BIOS authors typically end up with documentation from hardware vendors and a Leading Alternative OS vendor which describe their expectations of the BIOS, and so BIOSes are often written based on those assumptions. The problem is that Linux vendors (even large ones) rarely get to see any of this documentation, even if they have NDAs with the hardware vendors. We're usually left trying to determine the nature of the expected behaviour by looking at shadows cast on walls. So the answer to your question may be "Because the hardware and OS vendor told them to", or it may be "Because their crack was cut with meth that morning". We just don't know.

PCIe, power management, and problematic BIOSes

Posted Jun 29, 2011 18:16 UTC (Wed) by flewellyn (subscriber, #5047) [Link]

I see. So, is there a way for the OS to test for this ASPM support without recourse to the BIOS?

PCIe, power management, and problematic BIOSes

Posted Jun 29, 2011 18:28 UTC (Wed) by mjg59 (subscriber, #23239) [Link]

Not really. In an ideal world hardware that broke with ASPM simply wouldn't advertise ASPM support, but doing that was actually a spec violation until recently. So you're left with hardware advertising ASPM support and you have no way of knowing whether or not it's safe to touch that, and in some cases *turning off* ASPM can cause hardware to explode as well. So you either need complete knowledge of all hardware where ASPM is broken, or you need to assume that the BIOS will give you reliable information as to whether or not ASPM works on that platform.
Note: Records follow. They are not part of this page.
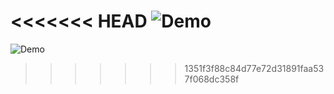 <<<<<<< HEAD
![Demo](codesnamescheat.gif)
=======
![Demo](./codesnamescheat.gif)
>>>>>>> 1351f3f88c84d77e72d31891faa537f068dc358f
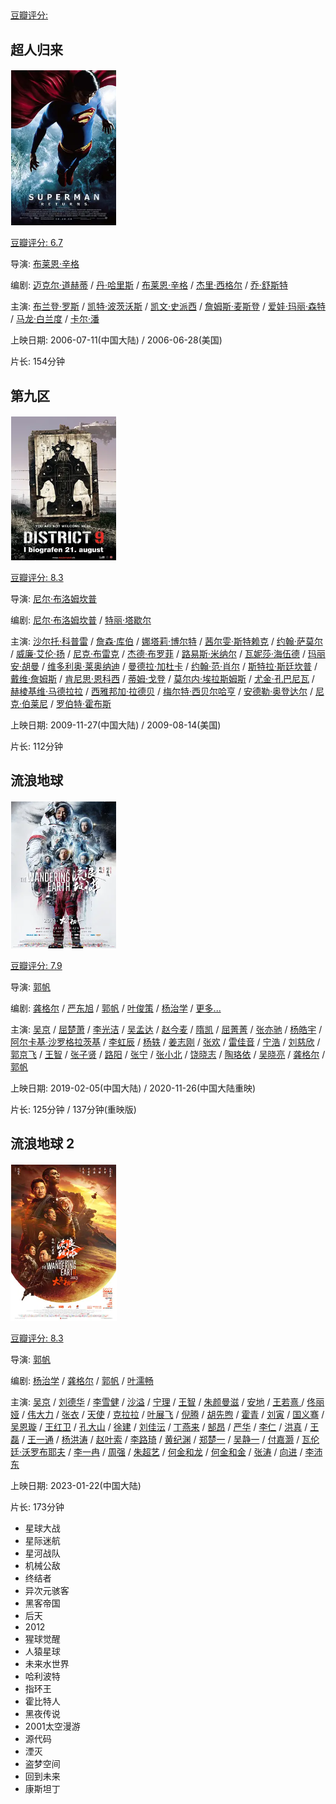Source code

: ## 

[豆瓣评分: ]()



## 超人归来

![image-20240512091319717](./kehuan/image-20240512091319717.png)

[豆瓣评分: 6.7](https://movie.douban.com/subject/1418191/)

导演: [布莱恩·辛格](https://movie.douban.com/celebrity/1049586/)

编剧: [迈克尔·道赫蒂](https://movie.douban.com/celebrity/1041313/) / [丹·哈里斯](https://movie.douban.com/celebrity/1050369/) / [布莱恩·辛格](https://movie.douban.com/celebrity/1049586/) / [杰里·西格尔](https://movie.douban.com/celebrity/1028138/) / [乔·舒斯特](https://movie.douban.com/celebrity/1010444/)

主演: [布兰登·罗斯](https://movie.douban.com/celebrity/1053551/) / [凯特·波茨沃斯](https://movie.douban.com/celebrity/1004855/) / [凯文·史派西](https://movie.douban.com/celebrity/1054432/) / [詹姆斯·麦斯登](https://movie.douban.com/celebrity/1048023/) / [爱娃·玛丽·森特](https://movie.douban.com/celebrity/1010652/) / [马龙·白兰度](https://movie.douban.com/celebrity/1041025/) / [卡尔·潘](https://movie.douban.com/celebrity/1048127/)

上映日期: 2006-07-11(中国大陆) / 2006-06-28(美国)

片长: 154分钟

## 第九区

![image-20240512093229186](./kehuan/image-20240512093229186.png)

[豆瓣评分: 8.3](https://movie.douban.com/subject/3006772/)

导演: [尼尔·布洛姆坎普](https://movie.douban.com/celebrity/1049576/)

编剧: [尼尔·布洛姆坎普](https://movie.douban.com/celebrity/1049576/) / [特丽·塔歇尔](https://movie.douban.com/celebrity/1311893/)

主演: [沙尔托·科普雷](https://movie.douban.com/celebrity/1036300/) / [詹森·库伯](https://movie.douban.com/celebrity/1319331/) / [娜塔莉·博尔特](https://movie.douban.com/celebrity/1319332/) / [茜尔雯·斯特赖克](https://movie.douban.com/celebrity/1326584/) / [约翰·萨莫尔](https://movie.douban.com/celebrity/1152796/) / [威廉·艾伦·扬](https://movie.douban.com/celebrity/1319333/) / [尼克·布雷克](https://movie.douban.com/celebrity/1342796/) / [杰德·布罗菲](https://movie.douban.com/celebrity/1325970/) / [路易斯·米纳尔](https://movie.douban.com/celebrity/1342712/) / [瓦妮莎·海伍德](https://movie.douban.com/celebrity/1337167/) / [玛丽安·胡曼](https://movie.douban.com/celebrity/1375628/) / [维多利奥·莱奥纳迪](https://movie.douban.com/celebrity/1375626/) / [曼德拉·加杜卡](https://movie.douban.com/celebrity/1375624/) / [约翰·范·肖尔](https://movie.douban.com/celebrity/1375627/) / [斯特拉·斯廷坎普](https://movie.douban.com/celebrity/1375629/) / [戴维·詹姆斯](https://movie.douban.com/celebrity/1341922/) / [肯尼思·恩科西](https://movie.douban.com/celebrity/1375625/) / [蒂姆·戈登](https://movie.douban.com/celebrity/1375630/) / [莫尔内·埃拉斯姆斯](https://movie.douban.com/celebrity/1375631/) / [尤金·孔巴尼瓦](https://movie.douban.com/celebrity/1342713/) / [赫棱基维·马德拉拉](https://movie.douban.com/celebrity/1375632/) / [西雅邦加·拉德贝](https://movie.douban.com/celebrity/1375633/) / [梅尔特·西贝尔哈亨](https://movie.douban.com/celebrity/1375634/) / [安德勒·奥登达尔](https://movie.douban.com/celebrity/1375635/) / [尼克·伯莱尼](https://movie.douban.com/celebrity/1348974/) / [罗伯特·霍布斯](https://movie.douban.com/celebrity/1331344/)

上映日期: 2009-11-27(中国大陆) / 2009-08-14(美国)

片长: 112分钟

## 流浪地球

![image-20240512095325189](./kehuan/image-20240512095325189.png)

[豆瓣评分: 7.9](https://movie.douban.com/subject/26266893/)

导演: [郭帆](https://movie.douban.com/celebrity/1276086/)

编剧: [龚格尔](https://movie.douban.com/celebrity/1331536/) / [严东旭](https://movie.douban.com/celebrity/1395285/) / [郭帆](https://movie.douban.com/celebrity/1276086/) / [叶俊策](https://movie.douban.com/celebrity/1395286/) / [杨治学](https://movie.douban.com/celebrity/1395287/) / [更多...](javascript:;)

主演: [吴京](https://movie.douban.com/celebrity/1000525/) / [屈楚萧](https://movie.douban.com/celebrity/1359081/) / [李光洁](https://movie.douban.com/celebrity/1275178/) / [吴孟达](https://movie.douban.com/celebrity/1016771/) / [赵今麦](https://movie.douban.com/celebrity/1337036/) / [隋凯](https://movie.douban.com/celebrity/1319315/) / [屈菁菁](https://movie.douban.com/celebrity/1316540/) / [张亦驰](https://movie.douban.com/celebrity/1356221/) / [杨皓宇](https://movie.douban.com/celebrity/1318482/) / [阿尔卡基·沙罗格拉茨基](https://movie.douban.com/celebrity/1403359/) / [李虹辰](https://movie.douban.com/celebrity/1357084/) / [杨轶](https://movie.douban.com/celebrity/1342478/) / [姜志刚](https://movie.douban.com/celebrity/1340171/) / [张欢](https://movie.douban.com/celebrity/1403358/) / [雷佳音](https://movie.douban.com/celebrity/1312940/) / [宁浩](https://movie.douban.com/celebrity/1274265/) / [刘慈欣](https://movie.douban.com/celebrity/1326565/) / [郭京飞](https://movie.douban.com/celebrity/1274663/) / [王智](https://movie.douban.com/celebrity/1321587/) / [张子贤](https://movie.douban.com/celebrity/1374201/) / [路阳](https://movie.douban.com/celebrity/1321200/) / [张宁](https://movie.douban.com/celebrity/1410503/) / [张小北](https://movie.douban.com/celebrity/1317950/) / [饶晓志](https://movie.douban.com/celebrity/1326752/) / [陶珞依](https://movie.douban.com/celebrity/1313739/) / [吴晓亮](https://movie.douban.com/celebrity/1315721/) / [龚格尔](https://movie.douban.com/celebrity/1331536/) / [郭帆](https://movie.douban.com/celebrity/1276086/)

上映日期: 2019-02-05(中国大陆) / 2020-11-26(中国大陆重映)

片长: 125分钟 / 137分钟(重映版)

## 流浪地球 2

![image-20240512095402992](./kehuan/image-20240512095402992.png)

[豆瓣评分: 8.3](https://movie.douban.com/subject/35267208/)

导演: [郭帆](https://movie.douban.com/celebrity/1276086/)

编剧: [杨治学](https://movie.douban.com/celebrity/1395287/) / [龚格尔](https://movie.douban.com/celebrity/1331536/) / [郭帆](https://movie.douban.com/celebrity/1276086/) / [叶濡畅](https://movie.douban.com/celebrity/1395289/)

主演: [吴京](https://movie.douban.com/celebrity/1000525/) / [刘德华](https://movie.douban.com/celebrity/1054424/) / [李雪健](https://movie.douban.com/celebrity/1274233/) / [沙溢](https://movie.douban.com/celebrity/1274648/) / [宁理](https://movie.douban.com/celebrity/1327193/) / [王智](https://movie.douban.com/celebrity/1321587/) / [朱颜曼滋](https://movie.douban.com/celebrity/1341795/) / [安地](https://movie.douban.com/celebrity/1397205/) / [王若熹 ](https://movie.douban.com/celebrity/1484093/)/ [佟丽娅](https://movie.douban.com/celebrity/1275756/) / [伟大力](https://movie.douban.com/celebrity/1484094/) / [张衣](https://movie.douban.com/celebrity/1325751/) / [天使](https://movie.douban.com/celebrity/1484095/) / [克拉拉](https://movie.douban.com/celebrity/1336802/) / [叶展飞](https://movie.douban.com/celebrity/1478831/) / [倪腾](https://movie.douban.com/celebrity/1484096/) / [胡先煦](https://movie.douban.com/celebrity/1329632/) / [霍青](https://movie.douban.com/celebrity/1316349/) / [刘寅](https://movie.douban.com/celebrity/1411333/) / [国义骞](https://movie.douban.com/celebrity/1413852/) / [吴恩璇](https://movie.douban.com/celebrity/1452488/) / [王红卫](https://movie.douban.com/celebrity/1331159/) / [孔大山](https://movie.douban.com/celebrity/1425482/) / [徐建](https://movie.douban.com/celebrity/1382406/) / [刘佳沄](https://movie.douban.com/celebrity/1484273/) / [丁燕来](https://movie.douban.com/celebrity/1408965/) / [郜昂](https://movie.douban.com/celebrity/1411334/) / [严华](https://movie.douban.com/celebrity/1378390/) / [李仁](https://movie.douban.com/celebrity/1484274/) / [洪真](https://movie.douban.com/celebrity/1484275/) / [王磊](https://movie.douban.com/celebrity/1397173/) / [王一通](https://movie.douban.com/celebrity/1373031/) / [杨洪涛](https://movie.douban.com/celebrity/1412635/) / [赵叶索](https://movie.douban.com/celebrity/1329160/) / [李路琦](https://movie.douban.com/celebrity/1431845/) / [黄纪渊](https://movie.douban.com/celebrity/1484277/) / [郑楚一](https://movie.douban.com/celebrity/1358994/) / [吴静一](https://movie.douban.com/celebrity/1315529/) / [付嘉灏](https://movie.douban.com/celebrity/1466786/) / [瓦伦廷·沃罗布耶夫](https://movie.douban.com/celebrity/1484280/) / [李一冉](https://movie.douban.com/celebrity/1414954/) / [周强](https://movie.douban.com/celebrity/1484731/) / [朱超艺](https://movie.douban.com/celebrity/1425785/) / [何金和龙](https://movie.douban.com/celebrity/1484278/) / [何金和金](https://movie.douban.com/celebrity/1484279/) / [张涛](https://movie.douban.com/celebrity/1401246/) / [向进](https://movie.douban.com/celebrity/1405082/) / [李沛东](https://movie.douban.com/celebrity/1484276/)

上映日期: 2023-01-22(中国大陆)

片长: 173分钟



- 星球大战
- 星际迷航
- 星河战队
- 机械公敌
- 终结者
- 异次元骇客
- 黑客帝国
- 后天
- 2012
- 猩球觉醒
- 人猿星球
- 未来水世界
- 哈利波特
- 指环王
- 霍比特人
- 黑夜传说
- 2001太空漫游
- 源代码
- 湮灭
- 盗梦空间
- 回到未来
- 康斯坦丁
PCIe, power management, and problematic BIOSes

Posted Jun 29, 2011 20:06 UTC (Wed) by samroberts (guest, #46749) [Link]

But how does the BIOS know whether ASPM works or not?

If it figures out from the devices, the kernel could do this, too.

Since you say the kernel can't do this reliably, I assume the BIOS authors have to hard-code this information about the devices? I guess, in theory, they should know, but it sounds pretty horrible.

PCIe, power management, and problematic BIOSes

Posted Jun 29, 2011 20:13 UTC (Wed) by mjg59 (subscriber, #23239) [Link]

Because the BIOS has been tested with that set of hardware. This is typically a laptop problem, not a desktop one.

PCIe, power management, and problematic BIOSes

Posted Jun 29, 2011 20:24 UTC (Wed) by dlang (subscriber, #313) [Link]

because the bios engineer hard-coded it to say if it works or not.

the BIOS isn't testing things and deciding it doesn't work, it's a hard-coded entry made by the BIOS programmer.

PCIe, power management, and problematic BIOSes

Posted Jun 29, 2011 20:40 UTC (Wed) by flewellyn (subscriber, #5047) [Link]

So we have a situation in which the firmware lies to you, and then penalizes you if you believe it? What a wonderful world.

PCIe, power management, and problematic BIOSes

Posted Jun 29, 2011 21:00 UTC (Wed) by mjg59 (subscriber, #23239) [Link]

Not an uncommon situation, sadly.

PCIe, power management, and problematic BIOSes

Posted Jun 29, 2011 22:17 UTC (Wed) by bronson (subscriber, #4806) [Link]

You're too kind Matthew. To engineer a BIOS, most companies copy something from last year, stab it until it boots, and ship it.

Check out the top vendor on http://smolts.org . Or http://smolts.org/reports/view_profiles?profile=Filled&...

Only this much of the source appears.